About this exercise: Every line below that contains "good" is to be copied.

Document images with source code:
+++
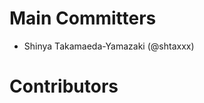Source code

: Main Committers
====================

- Shinya Takamaeda-Yamazaki (@shtaxxx)


Contributors
====================

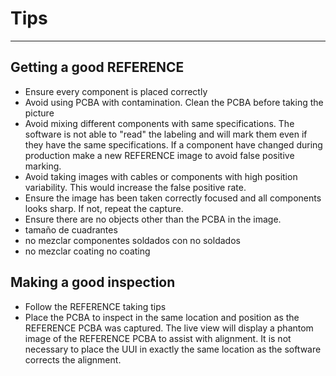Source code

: # **Tips**
---
## **Getting a good REFERENCE**

- Ensure every component is placed correctly
- Avoid using PCBA with contamination. Clean the PCBA before taking the picture
- Avoid mixing different components with same specifications. The software is not able to "read" the labeling and will mark them even if they have the same specifications. If a component have changed during production make a new REFERENCE image to avoid false positive marking.
- Avoid taking images with cables or components with high position variability. This would increase the false positive rate.
- Ensure the image has been taken correctly focused and all components looks sharp. If not, repeat the capture.
- Ensure there are no objects other than the PCBA in the image.
- tamaño de cuadrantes
- no mezclar componentes soldados con no soldados
- no mezclar coating no coating

## **Making a good inspection**

- Follow the REFERENCE taking tips
- Place the PCBA to inspect in the same location and position as the REFERENCE PCBA was captured. The live view will display a phantom image of the REFERENCE PCBA to assist with alignment. It is not necessary to place the UUI in exactly the same location as the software corrects the alignment.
+++
Answer space:
## **Getting a good REFERENCE**
## **Making a good inspection**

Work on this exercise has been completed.